Grécia a ferro e fogo

Quase meio século depois de 68 e dos grandes tumultos que marcaram esses tempos de revolta, voltamos a ter as ruas das capitais invadidas por gente descontente, gente que apedreja a polícia, que se barrica. Grécia oscila entre as greves gerais e a maior confusão de rua, mas também Madrid, Barcelona – e veremos se as coisas se ficam por aí.

Tempos assim prenunciam fracturas.

Depois de vários países assistirem ao que seria impensável há dois ou três anos atrás (redução de salários, pensões, subsídios, direitos que se tinham por adquiridos), já se aceita como benéfico que haja perda de autonomia financeira nacional, entregando-se a gestão a um ministério europeu.

É a globalização. É a externalização. A deslocalização. O outsourcing da gestão financeira nacional. Shared services. Talvez não falte muito para que haja um Governo europeu e que os actuais países passem a regiões ou estados.
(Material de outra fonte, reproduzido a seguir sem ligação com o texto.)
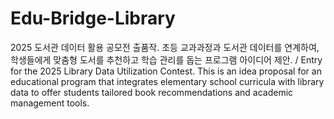 # Edu-Bridge-Library
2025 도서관 데이터 활용 공모전 출품작. 초등 교과과정과 도서관 데이터를 연계하여, 학생들에게 맞춤형 도서를 추천하고 학습 관리를 돕는 프로그램 아이디어 제안. / Entry for the 2025 Library Data Utilization Contest. This is an idea proposal for an educational program that integrates elementary school curricula with library data to offer students tailored book recommendations and academic management tools.
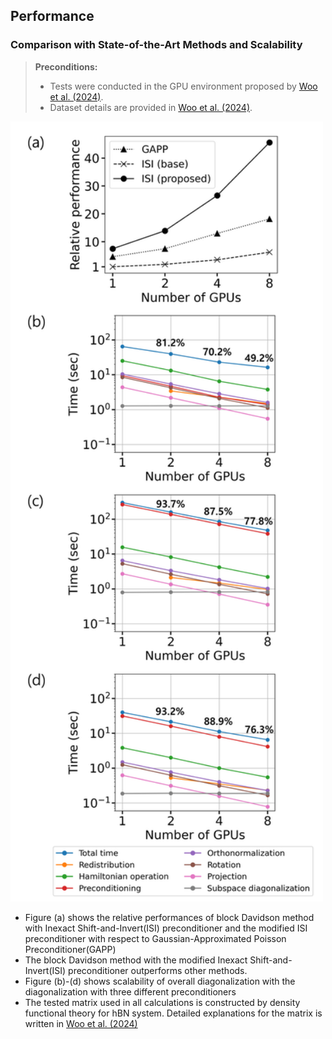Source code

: ## Performance

### Comparison with State-of-the-Art Methods and Scalability 

> **Preconditions:**
> * Tests were conducted in the GPU environment proposed by [Woo et al. (2024)](https://doi.org/10.1021/acs.jctc.4c00721).
> * Dataset details are provided in [Woo et al. (2024)](https://doi.org/10.1021/acs.jctc.4c00721).

<img src="./Figure5.png" alt="Comparison with existing methods" width="500"/>

* Figure (a) shows the relative performances of block Davidson method with Inexact Shift-and-Invert(ISI) preconditioner and the modified ISI preconditioner with respect to Gaussian-Approximated Poisson Preconditioner(GAPP)
* The block Davidson method with the modified Inexact Shift-and-Invert(ISI) preconditioner outperforms other methods. 
* Figure (b)-(d) shows scalability of overall diagonalization with the diagonalization with three different preconditioners 
* The tested matrix used in all calculations is constructed by density functional theory for hBN system. Detailed explanations for the matrix is written in [Woo et al. (2024)](https://doi.org/10.1021/acs.jctc.4c00721)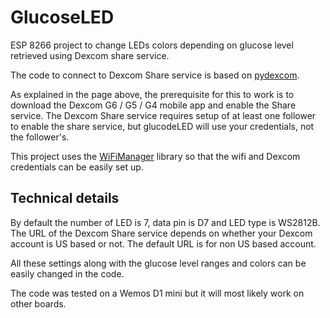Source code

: # GlucoseLED
ESP 8266 project to change LEDs colors depending on glucose level retrieved using Dexcom share service.

The code to connect to Dexcom Share service is based on [pydexcom](https://github.com/gagebenne/pydexcom).

As explained in the page above, the prerequisite for this to work is to download the Dexcom G6 / G5 / G4 mobile app and enable the Share service.
The Dexcom Share service requires setup of at least one follower to enable the share service, but glucodeLED will use your credentials, not the follower's.

This project uses the [WiFiManager](https://github.com/tzapu/WiFiManager) library so that the wifi and Dexcom credentials can be easily set up.

## Technical details
By default the number of LED is 7, data pin is D7 and LED type is WS2812B. The URL of the Dexcom Share service depends on whether your Dexcom account is US based or not. The default URL is for non US based account.

All these settings along with the glucose level ranges and colors can be easily changed in the code.

The code was tested on a Wemos D1 mini but it will most likely work on other boards.
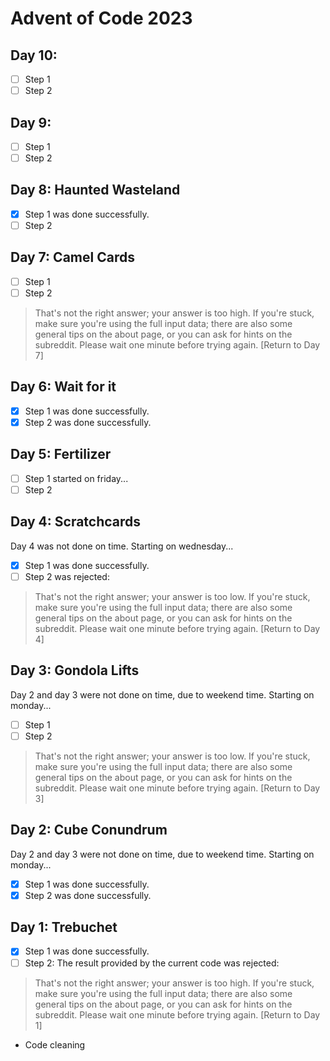 Advent of Code 2023
===================

## Day 10:

- [ ] Step 1
- [ ] Step 2

## Day 9:

- [ ] Step 1
- [ ] Step 2

## Day 8: Haunted Wasteland

- [x] Step 1 was done successfully.
- [ ] Step 2

## Day 7: Camel Cards

- [ ] Step 1
- [ ] Step 2

> That's not the right answer; your answer is too high. If you're stuck, make sure you're using the full input data; there are also some general tips on the about page, or you can ask for hints on the subreddit. Please wait one minute before trying again. [Return to Day 7]

## Day 6: Wait for it

- [x] Step 1 was done successfully.
- [x] Step 2 was done successfully.

## Day 5: Fertilizer

- [ ] Step 1 started on friday...
- [ ] Step 2

## Day 4: Scratchcards

Day 4 was not done on time. Starting on wednesday...

- [x] Step 1 was done successfully.
- [ ] Step 2 was rejected:
> That's not the right answer; your answer is too low. If you're stuck, make sure you're using the full input data; there are also some general tips on the about page, or you can ask for hints on the subreddit. Please wait one minute before trying again. [Return to Day 4]

## Day 3: Gondola Lifts

Day 2 and day 3 were not done on time, due to weekend time. Starting on monday...

- [ ] Step 1
- [ ] Step 2

> That's not the right answer; your answer is too low. If you're stuck, make sure you're using the full input data; there are also some general tips on the about page, or you can ask for hints on the subreddit. Please wait one minute before trying again. [Return to Day 3]

## Day 2: Cube Conundrum

Day 2 and day 3 were not done on time, due to weekend time. Starting on monday...

- [x] Step 1 was done successfully.
- [x] Step 2 was done successfully.

## Day 1: Trebuchet

- [x] Step 1 was done successfully.
- [ ] Step 2: The result provided by the current code was rejected:
> That's not the right answer; your answer is too high. If you're stuck, make sure you're using the full input data; there are also some general tips on the about page, or you can ask for hints on the subreddit. Please wait one minute before trying again. [Return to Day 1]
- Code cleaning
Mas perante o estado de ruptura eminente, perante a desgraça anunciada, vamos defender outra coisa?

Tantos anos de história para isto.

João Ferreira do Amaral, homem sério que gosto de ouvir, diz que há outra saída, aliás, a única. Portugal está como aquele pobre trabalhador a quem saíu a lotaria e que, sem se dar conta, gastou o dinheiro todo sem ser em proveito próprio e, ao fim de maia dúzia de anos, volta a estar tão pobre como antes. Já ninguém o quer no clube dos ricos. Desgraçado, sem dinheiro para mandar cantar um cego, só lhe resta voltar à situação anterior, de trabalhador pobre. Assim, segundo Ferreira do Amaral, está o País: segundo ele a única saída digna é sair do euro, do clube dos ricos.

As consequências seriam temíveis mas, com o descaminho que as coisas levam, não estou a ver alternativas animadoras.

Mas não sou capaz de escrever mais sobre o assunto. Não analisei estudos, não sei.

Tenho esperança que, algures, entre os tempos de chumbo que atravessamos e o tempo das grandes decisões, surjam figuras de relevo, gente de cultura, de visão, gente com ambição, gente com sentido histórico, sentido de estado, que consiga deitar as mãos ao País.

Seja como for, no meio desta hecatombe que nos está a conduzir no sentido do empobrecimento, que nos está a sorver no sentido do declínio, da perda de dignidade, uma coisa deveremos defender com a vida: a nossa inalienável, sagrada, língua portuguesa. Porque a nossa pátria é a língua portuguesa.

Ao pé da língua portuguesa, tudo o resto é efémero.